One thing to take a look at is licensing. If your file servers only have (for example) 5 license and 10 users are trying to use it, they will have issues getting to the shares.


----------



## Legion1987 (Apr 17, 2008)

I can check how many licenses they have, I'm not sure on that. Wouldn't there be errors on the server about this though?

I don't have access to one of their clients to post their event logs at the moment. I have a remote connection to the servers though. I guess I'm not sure how to properly post event logs. I just copied them to my PC and took screenshots. This problem usually happens about 2-4 times a day. What you see in the event viewer screenshots I have taken shows the past couple of days.


----------



## djaburg (May 15, 2008)

If you look at the username on the application log errors, the username doesn't resolve the netbios name. Do you have the other servers as member servers on the domain? The other thing to look at is whether there are any firewalls in place that could be butting heads here.


----------



## Legion1987 (Apr 17, 2008)

The event logs I posted arent from the domain controller. They are on one of the file servers people are having trouble connecting to.
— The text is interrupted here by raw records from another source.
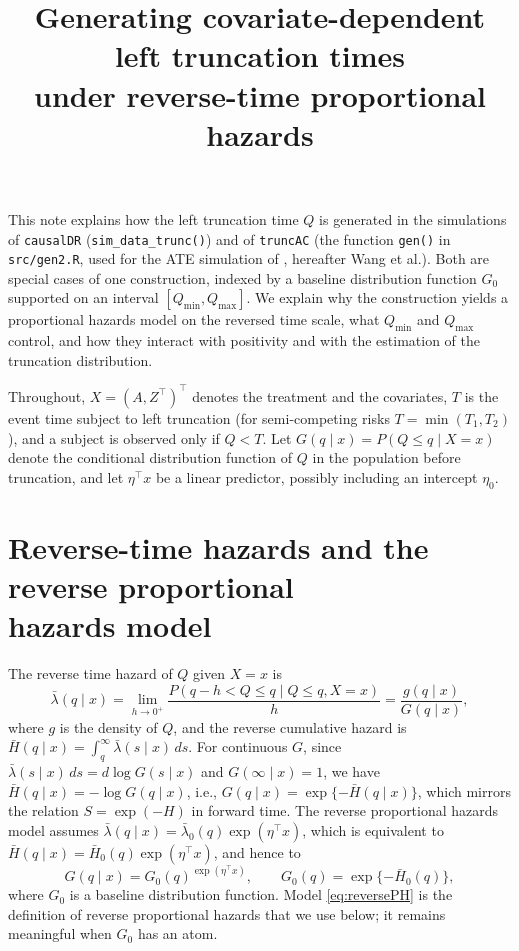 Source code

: \documentclass[11pt]{article}
\title{Generating covariate-dependent left truncation times\\
under reverse-time proportional hazards}
\date{}
\newcommand{\Qmin}{Q_{\min}}
\newcommand{\Qmax}{Q_{\max}}
\begin{document}
\maketitle

This note explains how the left truncation time $Q$ is generated in the simulations of
\texttt{causalDR} (\texttt{sim\_data\_trunc()}) and of \texttt{truncAC} (the function
\texttt{gen()} in \texttt{src/gen2.R}, used for the ATE simulation of
\citealt{wang2025liberatingframeworktruncationcensoring}, hereafter Wang et al.). Both
are special cases of one construction, indexed by a baseline distribution function $G_0$
supported on an interval $[\Qmin, \Qmax]$. We explain why the construction yields a
proportional hazards model on the reversed time scale, what $\Qmin$ and $\Qmax$ control,
and how they interact with positivity and with the estimation of the truncation
distribution.

Throughout, $X = (A, Z^\top)^\top$ denotes the treatment and the covariates, $T$ is the
event time subject to left truncation (for semi-competing risks $T = \min(T_1, T_2)$), and
a subject is observed only if $Q < T$. Let $G(q \mid x) = P(Q \le q \mid X = x)$ denote the
conditional distribution function of $Q$ in the population before truncation, and let
$\eta^\top x$ be a linear predictor, possibly including an intercept $\eta_0$.

\section{Reverse-time hazards and the reverse proportional\texorpdfstring{\\}{} hazards model}

The reverse time hazard of $Q$ given $X = x$ is
\begin{equation*}
\bar\lambda(q \mid x) = \lim_{h \to 0^+}
\frac{P(q - h < Q \le q \mid Q \le q, X = x)}{h}
= \frac{g(q \mid x)}{G(q \mid x)},
\end{equation*}
where $g$ is the density of $Q$, and the reverse cumulative hazard is
$\bar H(q \mid x) = \int_q^\infty \bar\lambda(s \mid x)\,ds$. For continuous $G$, since
$\bar\lambda(s \mid x)\,ds = d\log G(s \mid x)$ and $G(\infty \mid x) = 1$, we have
$\bar H(q \mid x) = -\log G(q \mid x)$, i.e., $G(q \mid x) = \exp\{-\bar H(q \mid x)\}$,
which mirrors the relation $S = \exp(-H)$ in forward time. The reverse proportional
hazards model assumes $\bar\lambda(q \mid x) = \bar\lambda_0(q)\exp(\eta^\top x)$, which is
equivalent to $\bar H(q \mid x) = \bar H_0(q)\exp(\eta^\top x)$, and hence to
\begin{equation}\label{eq:reversePH}
G(q \mid x) = G_0(q)^{\exp(\eta^\top x)}, \qquad G_0(q) = \exp\{-\bar H_0(q)\},
\end{equation}
where $G_0$ is a baseline distribution function. Model \eqref{eq:reversePH} is the
definition of reverse proportional hazards that we use below; it remains meaningful when
$G_0$ has an atom.
\end{document}
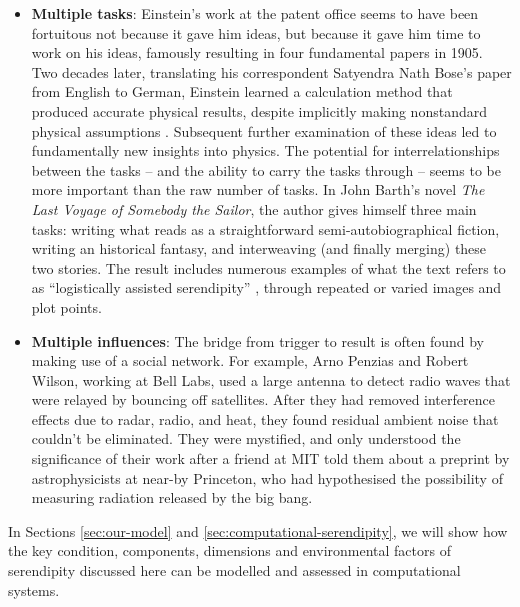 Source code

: \begin{itemize}
\item \textbf{Multiple tasks}: Einstein's work at the patent office
  seems to have been fortuitous not because it gave him ideas, but
  because it gave him time to work on his ideas, famously resulting in
  four fundamental papers in 1905.  Two decades later, translating his
  correspondent Satyendra Nath Bose's paper from English to German,
  Einstein learned a calculation method that produced accurate
  physical results, despite implicitly making nonstandard physical
  assumptions \cite{delbruck1980bose}.  Subsequent further examination
  of these ideas led to fundamentally new insights into physics.  The
  potential for interrelationships between the tasks -- and the
  ability to carry the tasks through -- seems to be more important
  than the raw number of tasks.  In John Barth's
  \citeyearpar{barth1992last} novel \emph{The Last Voyage of Somebody
    the Sailor}, the author gives himself three main tasks: writing
  what reads as a straightforward semi-autobiographical fiction,
  writing an historical fantasy, and interweaving (and finally
  merging) these two stories.  The result includes numerous examples
  of what the text refers to as ``logistically assisted serendipity''
  \cite[p.~311]{barth1992last}, through repeated or varied images and
  plot points.
\end{itemize}

\begin{itemize}
\item \textbf{Multiple influences}: The bridge from trigger to result
  is often found by making use of a social network.  For example, Arno
  Penzias and Robert Wilson, working at Bell Labs, used a large
  antenna to detect radio waves that were relayed by bouncing off 
  satellites.  After they had removed interference effects due to
  radar, radio, and heat, they found residual ambient noise that
  couldn't be eliminated.  They were mystified, and only understood
  the significance of their work after a friend at MIT told them about
  a preprint by astrophysicists at near-by Princeton, who had
  hypothesised the possibility of measuring radiation released by the
  big bang.
\end{itemize}

\noindent In Sections \ref{sec:our-model} and
\ref{sec:computational-serendipity}, we will show how the key
condition, components, dimensions and environmental factors of
serendipity discussed here can be modelled and assessed in
computational systems.

% 

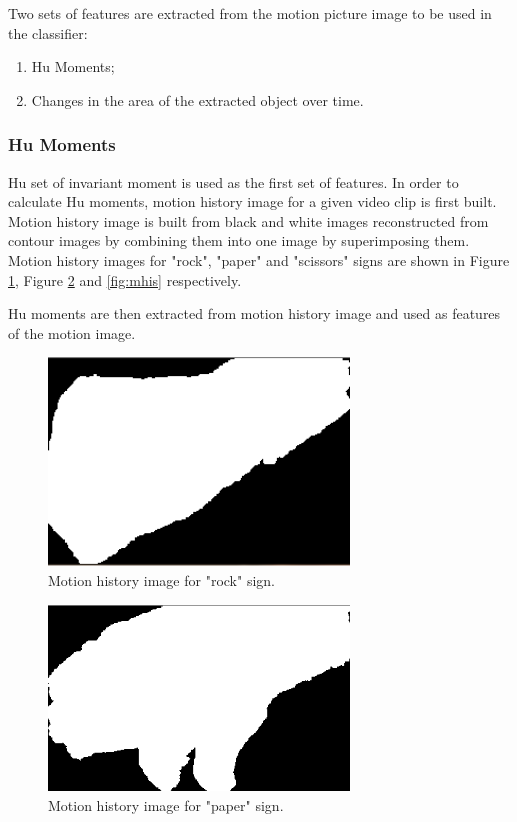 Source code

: Two sets of features are extracted from the motion picture image to be used in the classifier:

\begin{enumerate}
\item Hu Moments;
\item Changes in the area of the extracted object over time.
\end{enumerate}

\subsubsection*{Hu Moments}

Hu set of invariant moment is used as the first set of features. In order to calculate Hu moments, motion history image for a given video clip is first built. Motion history image is built from black and white images reconstructed from contour images by combining them into one image by superimposing them. Motion history images for "rock", "paper" and "scissors" signs are shown in Figure \ref{fig:mhir}, Figure \ref{fig:mhip} and \ref{fig:mhis} respectively. 

Hu moments are then extracted from motion history image and used as features of the motion image.

\begin{figure}
\begin{center}
\includegraphics[width=80mm]{mhi_rock.png}
\caption{Motion history image for "rock" sign.}
\label{fig:mhir}
\end{center}
\end{figure}

\begin{figure}
\begin{center}
\includegraphics[width=80mm]{mhi_paper.png}
\caption{Motion history image for "paper" sign.}
\label{fig:mhip}
\end{center}
\end{figure}

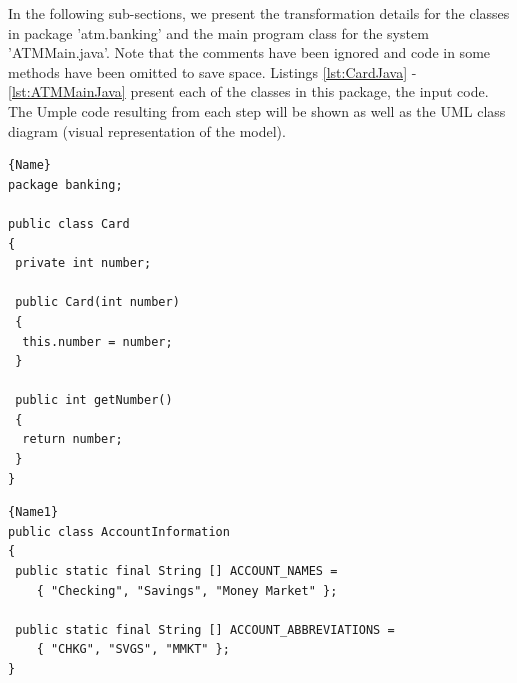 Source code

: In the following sub-sections, we present the transformation details for the classes in package 'atm.banking' and the main program class for the system 'ATMMain.java'. Note that the comments have been ignored and code in some methods have been omitted to save space.  Listings \ref{lst:CardJava} - \ref{lst:ATMMainJava} present each of the classes in this package, the input code. The Umple code resulting from each step will be shown as well as the UML class diagram (visual representation of the model). 

\noindent\begin{minipage}{.45\textwidth}
\begin{lstlisting}[style=java,caption=Card.java,label=lst:CardJava]{Name}
package banking;

public class Card
{
 private int number;
    
 public Card(int number)
 {
  this.number = number;
 }
    
 public int getNumber()
 {
  return number;
 }   
}
\end{lstlisting}
\end{minipage}\hfill
\begin{minipage}{.45\textwidth}
\begin{lstlisting}[style=java,caption=AccountInfo.java,label=lst:AccountInformation]{Name1}
public class AccountInformation
{
 public static final String [] ACCOUNT_NAMES =
    { "Checking", "Savings", "Money Market" };
         
 public static final String [] ACCOUNT_ABBREVIATIONS =
    { "CHKG", "SVGS", "MMKT" };
}    
\end{lstlisting}
\end{minipage}


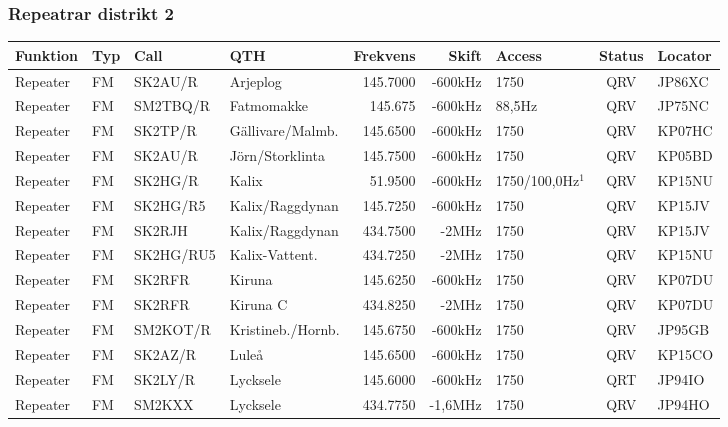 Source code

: \subsubsection{Repeatrar distrikt 2}

\begin{longtable}{llllrrlcl}
\textbf{Funktion}                 & \textbf{Typ}  & \textbf{Call} & \textbf{QTH}        & \textbf{Frekvens} & \textbf{Skift} & \textbf{Access}  & \textbf{Status} & \textbf{Locator} \\ \hline \endhead

Repeater & FM     & SK2AU/R   & Arjeplog           & 145.7000 & -600kHz & 1750             & QRV  & JP86XC \\
Repeater & FM     & SM2TBQ/R  & Fatmomakke         & 145.675  & -600kHz & 88,5Hz           & QRV  & JP75NC \\
Repeater & FM     & SK2TP/R   & Gällivare/Malmb.   & 145.6500 & -600kHz & 1750             & QRV  & KP07HC \\
Repeater & FM     & SK2AU/R   & Jörn/Storklinta    & 145.7500 & -600kHz & 1750             & QRV  & KP05BD \\
Repeater & FM     & SK2HG/R   & Kalix              & 51.9500  & -600kHz & 1750/100,0Hz$^1$ & QRV  & KP15NU \\
Repeater & FM     & SK2HG/R5  & Kalix/Raggdynan    & 145.7250 & -600kHz & 1750             & QRV  & KP15JV \\
Repeater & FM     & SK2RJH    & Kalix/Raggdynan    & 434.7500 & -2MHz   & 1750             & QRV  & KP15JV \\
Repeater & FM     & SK2HG/RU5 & Kalix-Vattent.     & 434.7250 & -2MHz   & 1750             & QRV  & KP15NU \\
Repeater & FM     & SK2RFR    & Kiruna             & 145.6250 & -600kHz & 1750             & QRV  & KP07DU \\
Repeater & FM     & SK2RFR    & Kiruna C           & 434.8250 & -2MHz   & 1750             & QRV  & KP07DU \\
Repeater & FM     & SM2KOT/R  & Kristineb./Hornb.  & 145.6750 & -600kHz & 1750             & QRV  & JP95GB \\
Repeater & FM     & SK2AZ/R   & Luleå              & 145.6500 & -600kHz & 1750             & QRV  & KP15CO \\
Repeater & FM     & SK2LY/R   & Lycksele           & 145.6000 & -600kHz & 1750             & QRT  & JP94IO \\
Repeater & FM     & SM2KXX    & Lycksele           & 434.7750 & -1,6MHz & 1750             & QRV  & JP94HO \\

\end{longtable}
The domain controller doesnt have any errors or warnings for about a month. 

There are no firewalls enabled on any of the servers. The file server I posted the event logs from is on the current domain. The other file server (the windows 2000 server) is a server we are trying to phase out, but there are a few applications we need to use on it for a little while. It is not on the current domain.

I would think if being on the same domain was the problem, users would still be able to access the other file server. Sorry if I'm not clear on this, if I'm not let me know.

Thanks


----------



## djaburg (May 15, 2008)

"The event logs I posted arent from the domain controller. They are on one of the file servers people are having trouble connecting to. The domain controller doesnt have any errors or warnings for about a month."

Is that server joined to the domain correctly? It seems as if it's losing connectivity with the domain or is not properly joined to it. I'm sure you're aware that it needs to be joined to the domain just like a workstation in order for the domain credentials to propagate correctly. The reason I pointed to the event viewer entry was that the actual username was NOT being displayed, as if it wasn't getting it from the domain.


----------



## Legion1987 (Apr 17, 2008)

It appears to be joined properly. I will try taking it off the domain and putting it back on and we can see if the problems go away.

Thanks again for the help


----------



## djaburg (May 15, 2008)

Ever get this one sorted out?


----------



## DCR (May 20, 2008)

We have seen this issue before and made some registry adjustments to correct this issue. Here is the KB on that.

http://support.microsoft.com/kb/297684

___________________
Dallas Computer Repair


----------



## Legion1987 (Apr 17, 2008)

DCR said:


> We have seen this issue before and made some registry adjustments to correct this issue. Here is the KB on that.
> 
> http://support.microsoft.com/kb/297684
> 
> ...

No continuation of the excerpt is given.